Some lines in the data below hold the string "imputed". Report how many, as a bare number.

-.-.-

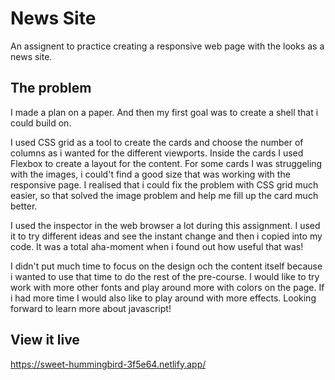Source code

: # News Site

An assignent to practice creating a responsive web page with the looks as a news site. 

## The problem

I made a plan on a paper. And then my first goal was to create a shell that i could build on. 

I used CSS grid as a tool to create the cards and choose the number of columns as i wanted for the different viewports. Inside the cards I used Flexbox to create a layout for the content. For some cards I was struggeling with the images, i could't find a good size that was working with the responsive page. I realised that i could fix the problem with CSS grid much easier, so that solved the image problem and help me fill up the card much better.

I used the inspector in the web browser a lot during this assignment. I used it to try different ideas and see the instant change and then i copied into my code. It was a total aha-moment when i found out how useful that was!

I didn't put much time to focus on the design och the content itself because i wanted to use that time to do the rest of the pre-course. I would like to try work with more other fonts and play around more with colors on the page. If i had more time I would also like to play around with more effects. Looking forward to learn more about javascript! 


## View it live
https://sweet-hummingbird-3f5e64.netlify.app/
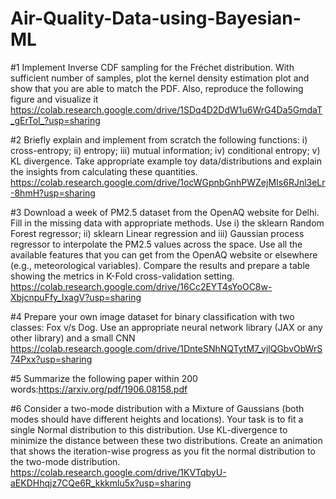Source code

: # Air-Quality-Data-using-Bayesian-ML
#1 Implement Inverse CDF sampling for the Fréchet distribution. With sufficient number of samples, plot the kernel density estimation plot and show that you are able to match the PDF. Also, reproduce the following figure and visualize it
https://colab.research.google.com/drive/1SDq4D2DdW1u6WrG4Da5GmdaT_gErTol_?usp=sharing

#2 Briefly explain and implement from scratch the following functions: i) cross-entropy; ii) entropy; iii) mutual information; iv) conditional entropy; v) KL divergence. Take appropriate example toy data/distributions and explain the insights from calculating these quantities.
https://colab.research.google.com/drive/1ocWGpnbGnhPWZejMIs6RJnl3eLr-8hmH?usp=sharing

#3 Download a week of PM2.5 dataset from the OpenAQ website for Delhi. Fill in the missing data with appropriate methods. Use i) the sklearn Random Forest regressor; ii) sklearn Linear regression and iii) Gaussian process regressor to interpolate the PM2.5 values across the space. Use all the available features that you can get from the OpenAQ website or elsewhere (e.g., meteorological variables). Compare the results and prepare a table showing the metrics in K-Fold cross-validation setting.
https://colab.research.google.com/drive/16Cc2EYT4sYoOC8w-XbjcnpuFfy_IxagV?usp=sharing

#4 Prepare your own image dataset for binary classification with two classes: Fox v/s Dog. Use an appropriate neural network library (JAX or any other library) and a small CNN 
https://colab.research.google.com/drive/1DnteSNhNQTytM7_vjlQGbvObWrS74Pxx?usp=sharing

#5 Summarize the following paper within 200 words:https://arxiv.org/pdf/1906.08158.pdf

#6 Consider a two-mode distribution with a Mixture of Gaussians (both modes should have different heights and locations). Your task is to fit a single Normal distribution to this distribution. Use KL-divergence to minimize the distance between these two distributions. Create an animation that shows the iteration-wise progress as you fit the normal distribution to the two-mode distribution.
https://colab.research.google.com/drive/1KVTqbyU-aEKDHhqjz7CQe6R_kkkmlu5x?usp=sharing
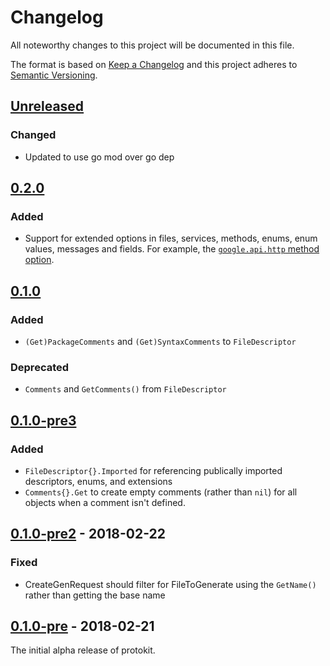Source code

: # Changelog

All noteworthy changes to this project will be documented in this file.

The format is based on [Keep a Changelog](http://keepachangelog.com/en/1.0.0/)
and this project adheres to [Semantic Versioning](http://semver.org/spec/v2.0.0.html).

## [Unreleased](https://github.com/pseudomuto/protokit/compare/v0.2.0...master)

### Changed

* Updated to use go mod over go dep

## [0.2.0](https://github.com/pseudomuto/protokit/compare/v0.1.0...v0.2.0)

### Added

* Support for extended options in files, services, methods, enums, enum values, messages and fields. For example, the [`google.api.http` method option](https://cloud.google.com/service-infrastructure/docs/service-management/reference/rpc/google.api#httprule).

## [0.1.0](https://github.com/pseudomuto/protokit/compare/v0.1.0-pre3...v0.1.0)

### Added

* `(Get)PackageComments` and `(Get)SyntaxComments` to `FileDescriptor`

### Deprecated

* `Comments` and `GetComments()` from `FileDescriptor`

## [0.1.0-pre3](https://github.com/pseudomuto/protokit/compare/v0.1.0-pre2...v0.1.0-pre3)

### Added

* `FileDescriptor{}.Imported` for referencing publically imported descriptors, enums, and extensions
* `Comments{}.Get` to create empty comments (rather than `nil`) for all objects when a comment isn't defined.

## [0.1.0-pre2](https://github.com/pseudomuto/protokit/compare/v0.1.0-pre...v0.1.0-pre2) - 2018-02-22

### Fixed

* CreateGenRequest should filter for FileToGenerate using the `GetName()` rather than getting the base name

## [0.1.0-pre](https://github.com/pseudomuto/protokit/compare/c3aa082037b33bcd713106641e88afba846d003d...v0.1.0-pre) - 2018-02-21

The initial alpha release of protokit.
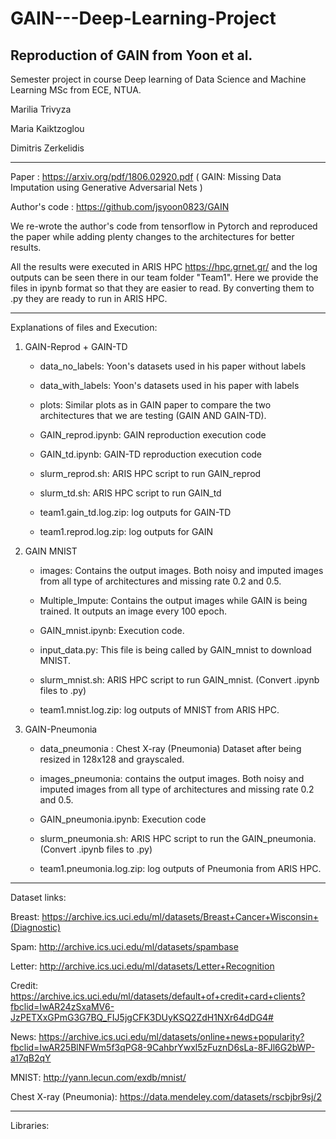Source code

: # GAIN---Deep-Learning-Project
Reproduction of GAIN from Yoon et al. 
----------------------------------------------
Semester project in course Deep learning of Data Science and Machine Learning MSc from ECE, NTUA.

Marilia Trivyza  

Maria Kaiktzoglou

Dimitris Zerkelidis

----------------------------------------------

Paper : https://arxiv.org/pdf/1806.02920.pdf ( GAIN: Missing Data Imputation using Generative Adversarial Nets )

Author's code : https://github.com/jsyoon0823/GAIN

We re-wrote the author's code from tensorflow in Pytorch and reproduced the paper while adding plenty changes to the architectures for better results.


All the results were executed in ARIS HPC https://hpc.grnet.gr/ and the log outputs can be seen there in our team folder "Team1". Here we provide the files in ipynb format so that they are easier to read. By converting them to .py they are ready to run in ARIS HPC.

----------------------------------------------

Explanations of files and Execution:

1) GAIN-Reprod + GAIN-TD

      - data_no_labels: Yoon's datasets used in his paper without labels
      
      - data_with_labels: Yoon's datasets used in his paper with labels
      
      - plots: Similar plots as in GAIN paper to compare the two architectures that we are testing (GAIN AND GAIN-TD).
      
      - GAIN_reprod.ipynb: GAIN reproduction execution code
      
      - GAIN_td.ipynb: GAIN-TD reproduction execution code
      
      - slurm_reprod.sh: ARIS HPC script to run GAIN_reprod
      
      - slurm_td.sh:  ARIS HPC script to run GAIN_td
      
      - team1.gain_td.log.zip: log outputs for GAIN-TD
      
      - team1.reprod.log.zip: log outputs for GAIN


2) GAIN MNIST 

      - images: Contains the output images. Both noisy and imputed images from all type of architectures and missing rate 0.2 and 0.5.
      
      - Multiple_Impute: Contains the output images while GAIN is being trained. It outputs an image every 100 epoch.
      
      - GAIN_mnist.ipynb: Execution code.
      
      - input_data.py: This file is being called by GAIN_mnist to download MNIST.
      
      - slurm_mnist.sh: ARIS HPC script to run GAIN_mnist. (Convert .ipynb files to .py)
       
      - team1.mnist.log.zip: log outputs of MNIST from ARIS HPC.

3) GAIN-Pneumonia

      - data_pneumonia : Chest X-ray (Pneumonia) Dataset after being resized in 128x128 and grayscaled.
      
      - images_pneumonia: contains the output images. Both noisy and imputed images from all type of architectures and missing rate 0.2 and 0.5.
      
      - GAIN_pneumonia.ipynb: Execution code
      
      - slurm_pneumonia.sh: ARIS HPC script to run the GAIN_pneumonia. (Convert .ipynb files to .py)
      
      - team1.pneumonia.log.zip: log outputs of Pneumonia from ARIS HPC. 


-------------------------------------------------------

Dataset links:

Breast: https://archive.ics.uci.edu/ml/datasets/Breast+Cancer+Wisconsin+(Diagnostic)

Spam:   http://archive.ics.uci.edu/ml/datasets/spambase

Letter: http://archive.ics.uci.edu/ml/datasets/Letter+Recognition

Credit: https://archive.ics.uci.edu/ml/datasets/default+of+credit+card+clients?fbclid=IwAR24zSxaMV6-JzPETXxGPmG3G7BQ_FIJ5jgCFK3DUyKSQ2ZdH1NXr64dDG4#

News:   https://archive.ics.uci.edu/ml/datasets/online+news+popularity?fbclid=IwAR25BlNFWm5f3qPG8-9CahbrYwxl5zFuznD6sLa-8FJl6G2bWP-a17qB2qY

MNIST: http://yann.lecun.com/exdb/mnist/

Chest X-ray (Pneumonia): https://data.mendeley.com/datasets/rscbjbr9sj/2


-------------------------------------------------------

Libraries:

-.-.-

* **RESULT OF THE TASK**
2